Un groupe soutenant la contestation en Iran, déclenchée par la mort de Mahsa Amini, a réussi à pirater une chaîne de la télévision d’État en diffusant en plein journal une image du guide suprême Ali Khamenei entouré de flammes.
« Le sang de nos jeunes dégouline de tes doigts », indique un message apparu à l’écran lors de la diffusion samedi soir du journal de la télévision d’État. Il accompagne une photo manipulée d’Ali Khamenei, le corps entouré de flammes et la tête dans un viseur. « Il est temps de ranger tes meubles (…) et de te trouver un autre endroit pour y installer ta famille à l’extérieur de l’Iran », peut-on lire sur un autre message accompagnant la photo.
La cyberattaque, qui a duré quelques secondes, a été revendiquée par un groupe se faisant appeler Edalat-e Ali (La justice d’Ali) qui appuie le mouvement de contestation, le plus important en Iran depuis les manifestations contre la hausse des prix de l’essence en 2019. Plusieurs médias en persan basés à l’étranger ont partagé une vidéo montrant la cyberattaque. À la fin de la vidéo, on peut voir le présentateur du journal télévisé l’air crispé, ses yeux fixant la caméra.
En Iran, l’agence de presse Tasnim a confirmé que la télévision d’État avait « été piratée pendant quelques instants par des agents antirévolutionnaires ».
L’Iran est secoué par des protestations depuis la mort le 16 septembre de Mahsa Amini, une jeune femme kurde iranienne de 22 ans, décédée trois jours après son arrestation par la police des moeurs à Téhéran pour avoir, selon celle-ci, enfreint le code vestimentaire strict de la République islamique pour les femmes, prévoyant notamment le port du voile.
« Nous nous battrons »
L’ONG Iran Human Rights (IHR) basée à Oslo a fait état d’au moins 95 morts dans la répression des manifestations depuis le 16 septembre. Selon un dernier bilan iranien donné fin septembre, environ 60 personnes ont été tuées dont une dizaine de policiers.
Dimanche, apparaissant pour la première fois en vidéo depuis sa libération sous caution mardi, l’artiste Shervin Hajipour, connu pour sa chanson Baraye soutenant le mouvement et ayant fait près de 40 millions de vues sur Instagram, a affirmé qu’il voulait seulement « exprimer sa sympathie » envers les manifestants.
La veille, alors que le mouvement entrait dans sa quatrième semaine, des manifestations ont eu lieu dans plusieurs villes et les rassemblements de solidarité se sont poursuivis à l’étranger.
Selon l’analyste iranien Omid Memarian, une vidéo a montré des protestataires à Téhéran criant « Mort au dictateur ». Ailleurs, des écolières ont scandé « Femme, vie, liberté », le cri de ralliement des manifestants, à Saqez, la ville natale de Mahsa Amini dans la province du Kurdistan (nord-ouest), et marché en agitant leur foulard au-dessus de leur tête, a indiqué l’ONG de défense des droits humains Hengaw, basée en Norvège.
Selon des images en ligne vérifiées par l’AFP, une grande banderole placée sur un viaduc de l’autoroute traversant le centre de Téhéran affirme « Nous n’avons plus peur.
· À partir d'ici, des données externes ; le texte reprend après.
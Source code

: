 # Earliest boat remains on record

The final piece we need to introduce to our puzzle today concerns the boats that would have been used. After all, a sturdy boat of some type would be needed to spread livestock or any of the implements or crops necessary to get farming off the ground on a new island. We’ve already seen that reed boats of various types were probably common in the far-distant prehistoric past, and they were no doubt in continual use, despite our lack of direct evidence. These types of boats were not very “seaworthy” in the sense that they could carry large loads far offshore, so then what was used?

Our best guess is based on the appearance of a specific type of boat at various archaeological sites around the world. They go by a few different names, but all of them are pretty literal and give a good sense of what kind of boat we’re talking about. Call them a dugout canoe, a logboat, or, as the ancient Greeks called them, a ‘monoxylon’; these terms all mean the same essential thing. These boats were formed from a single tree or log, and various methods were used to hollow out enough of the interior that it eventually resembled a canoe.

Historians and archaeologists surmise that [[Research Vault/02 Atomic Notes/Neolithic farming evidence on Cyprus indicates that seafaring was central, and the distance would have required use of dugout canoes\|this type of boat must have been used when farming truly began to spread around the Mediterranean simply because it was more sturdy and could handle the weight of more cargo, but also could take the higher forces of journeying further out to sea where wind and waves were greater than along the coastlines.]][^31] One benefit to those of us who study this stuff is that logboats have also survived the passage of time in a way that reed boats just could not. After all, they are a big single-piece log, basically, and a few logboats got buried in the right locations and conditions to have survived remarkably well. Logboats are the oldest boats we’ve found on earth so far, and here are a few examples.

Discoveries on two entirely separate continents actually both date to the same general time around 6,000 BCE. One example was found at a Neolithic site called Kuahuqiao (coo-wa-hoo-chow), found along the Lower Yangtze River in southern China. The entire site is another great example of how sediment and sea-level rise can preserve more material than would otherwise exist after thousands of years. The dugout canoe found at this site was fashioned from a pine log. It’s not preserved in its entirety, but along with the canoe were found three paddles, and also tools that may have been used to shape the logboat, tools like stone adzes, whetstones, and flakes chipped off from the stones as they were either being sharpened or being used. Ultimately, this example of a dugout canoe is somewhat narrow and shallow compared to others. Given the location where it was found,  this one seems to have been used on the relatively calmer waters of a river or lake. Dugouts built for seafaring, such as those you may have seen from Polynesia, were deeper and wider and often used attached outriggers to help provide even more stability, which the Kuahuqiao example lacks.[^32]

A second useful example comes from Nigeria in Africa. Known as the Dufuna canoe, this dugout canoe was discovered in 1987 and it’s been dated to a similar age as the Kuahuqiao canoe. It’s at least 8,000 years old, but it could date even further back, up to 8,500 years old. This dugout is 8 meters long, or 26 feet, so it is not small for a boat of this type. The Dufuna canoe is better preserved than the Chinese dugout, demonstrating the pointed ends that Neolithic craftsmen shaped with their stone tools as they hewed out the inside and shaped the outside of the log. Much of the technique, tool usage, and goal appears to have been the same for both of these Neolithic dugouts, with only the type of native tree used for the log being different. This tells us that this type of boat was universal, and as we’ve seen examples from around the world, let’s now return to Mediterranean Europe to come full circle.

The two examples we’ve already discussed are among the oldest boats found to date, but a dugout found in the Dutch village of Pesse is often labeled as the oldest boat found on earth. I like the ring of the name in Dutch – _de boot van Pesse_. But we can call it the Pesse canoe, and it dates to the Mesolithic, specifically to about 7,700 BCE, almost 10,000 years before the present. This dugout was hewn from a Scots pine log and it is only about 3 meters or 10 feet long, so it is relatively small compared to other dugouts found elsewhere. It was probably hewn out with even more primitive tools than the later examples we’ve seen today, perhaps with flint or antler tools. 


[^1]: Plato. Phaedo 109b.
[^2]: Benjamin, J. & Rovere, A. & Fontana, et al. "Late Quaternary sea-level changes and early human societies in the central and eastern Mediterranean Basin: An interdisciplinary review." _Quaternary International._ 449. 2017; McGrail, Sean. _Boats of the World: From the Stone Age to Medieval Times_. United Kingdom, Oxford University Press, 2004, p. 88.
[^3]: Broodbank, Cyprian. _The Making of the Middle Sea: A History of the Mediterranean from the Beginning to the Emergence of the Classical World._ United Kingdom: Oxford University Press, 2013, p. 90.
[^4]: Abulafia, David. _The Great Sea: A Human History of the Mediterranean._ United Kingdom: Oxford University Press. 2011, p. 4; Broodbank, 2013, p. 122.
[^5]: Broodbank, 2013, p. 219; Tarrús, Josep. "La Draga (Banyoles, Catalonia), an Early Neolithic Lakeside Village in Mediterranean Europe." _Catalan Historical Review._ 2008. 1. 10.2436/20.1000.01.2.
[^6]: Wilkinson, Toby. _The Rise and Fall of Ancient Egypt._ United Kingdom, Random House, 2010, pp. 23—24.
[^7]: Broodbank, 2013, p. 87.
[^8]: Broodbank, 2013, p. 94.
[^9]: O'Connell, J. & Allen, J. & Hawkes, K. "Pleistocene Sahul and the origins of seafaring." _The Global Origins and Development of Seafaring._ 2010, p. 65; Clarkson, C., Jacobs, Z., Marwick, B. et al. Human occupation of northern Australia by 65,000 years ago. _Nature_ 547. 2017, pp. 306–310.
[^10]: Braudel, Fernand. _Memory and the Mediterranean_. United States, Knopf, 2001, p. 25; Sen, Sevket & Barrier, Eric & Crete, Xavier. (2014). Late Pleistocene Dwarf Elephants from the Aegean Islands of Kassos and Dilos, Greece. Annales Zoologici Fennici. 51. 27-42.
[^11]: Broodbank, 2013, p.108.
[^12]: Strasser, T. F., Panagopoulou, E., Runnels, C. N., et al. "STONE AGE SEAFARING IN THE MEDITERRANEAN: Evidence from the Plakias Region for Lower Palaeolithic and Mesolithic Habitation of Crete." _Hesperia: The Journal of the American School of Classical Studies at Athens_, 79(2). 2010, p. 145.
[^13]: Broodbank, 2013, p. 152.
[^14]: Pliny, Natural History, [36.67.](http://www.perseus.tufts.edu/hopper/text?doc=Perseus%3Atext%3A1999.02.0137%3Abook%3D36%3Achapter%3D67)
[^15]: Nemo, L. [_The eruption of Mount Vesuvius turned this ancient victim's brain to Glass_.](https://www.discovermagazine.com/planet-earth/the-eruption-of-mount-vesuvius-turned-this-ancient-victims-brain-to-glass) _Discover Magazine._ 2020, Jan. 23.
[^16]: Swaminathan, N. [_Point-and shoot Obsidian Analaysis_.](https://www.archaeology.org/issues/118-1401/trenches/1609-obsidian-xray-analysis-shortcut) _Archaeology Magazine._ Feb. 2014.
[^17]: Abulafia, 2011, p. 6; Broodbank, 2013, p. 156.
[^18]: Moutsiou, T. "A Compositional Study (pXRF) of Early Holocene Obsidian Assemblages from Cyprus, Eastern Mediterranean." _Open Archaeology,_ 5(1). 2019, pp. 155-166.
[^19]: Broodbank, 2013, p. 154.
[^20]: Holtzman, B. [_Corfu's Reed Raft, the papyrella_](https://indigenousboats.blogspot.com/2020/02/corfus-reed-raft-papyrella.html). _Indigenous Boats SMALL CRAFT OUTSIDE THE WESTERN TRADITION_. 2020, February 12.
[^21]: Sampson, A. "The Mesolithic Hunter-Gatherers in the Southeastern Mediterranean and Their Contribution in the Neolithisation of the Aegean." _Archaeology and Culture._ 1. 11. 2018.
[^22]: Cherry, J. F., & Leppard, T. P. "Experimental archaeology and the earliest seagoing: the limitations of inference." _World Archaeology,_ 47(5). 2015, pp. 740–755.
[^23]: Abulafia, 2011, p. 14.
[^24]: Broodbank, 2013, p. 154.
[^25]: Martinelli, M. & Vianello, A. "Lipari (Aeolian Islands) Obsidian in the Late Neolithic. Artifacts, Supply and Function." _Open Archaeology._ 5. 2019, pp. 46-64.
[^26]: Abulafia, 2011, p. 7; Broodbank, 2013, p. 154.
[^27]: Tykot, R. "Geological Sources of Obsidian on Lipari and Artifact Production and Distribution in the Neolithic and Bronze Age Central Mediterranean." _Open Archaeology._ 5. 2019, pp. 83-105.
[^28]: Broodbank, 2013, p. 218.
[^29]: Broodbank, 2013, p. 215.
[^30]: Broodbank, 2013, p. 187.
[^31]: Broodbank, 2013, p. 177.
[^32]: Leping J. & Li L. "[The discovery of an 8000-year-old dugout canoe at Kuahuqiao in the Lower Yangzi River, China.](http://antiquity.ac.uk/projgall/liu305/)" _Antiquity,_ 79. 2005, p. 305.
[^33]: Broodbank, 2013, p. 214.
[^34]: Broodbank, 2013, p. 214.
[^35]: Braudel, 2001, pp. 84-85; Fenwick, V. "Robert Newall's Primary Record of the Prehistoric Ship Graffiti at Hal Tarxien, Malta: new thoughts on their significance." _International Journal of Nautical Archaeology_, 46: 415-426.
Nous nous battrons ».
Deux membres des forces de sécurité ont été tués samedi lors des manifestations, l’un à Téhéran « par une foule armée » et l’autre à Sanandaj, capitale du Kurdistan, selon l’agence officielle Irna.
L’agence a confirmé des protestations dans différentes villes, où des manifestants ont lancé des cocktails Molotov contre des mosquées, des centres de Bassidji, milice paramilitaire, et des bureaux d’imams de la prière.
« À Téhéran, la police a utilisé des gaz lacrymogènes pour disperser la foule », a-t-elle indiqué, ajoutant que les manifestants avaient « scandé des slogans et incendié et endommagé des biens publics, notamment un poste de police et des poubelles ».
« De mes propres yeux »
Les autorités iraniennes ont affirmé vendredi que Mahsa Amini était décédée des suites d’une maladie et non de « coups ». Mais le père de la jeune femme, Amjad Amini, qui avait affirmé que sa fille était en bonne santé avant son arrestation, a rejeté le rapport médical dans une interview à Iran International, une chaîne de télévision en persan basée à Londres. « J’ai vu de mes propres yeux que du sang avait coulé des oreilles et de la nuque de Mahsa », a-t-il dit.
Des militants et des ONG avaient affirmé qu’elle avait subi une blessure à la tête durant sa détention.
L’Iran accuse des pays étrangers d’attiser les manifestations, notamment les États-Unis, son ennemi juré.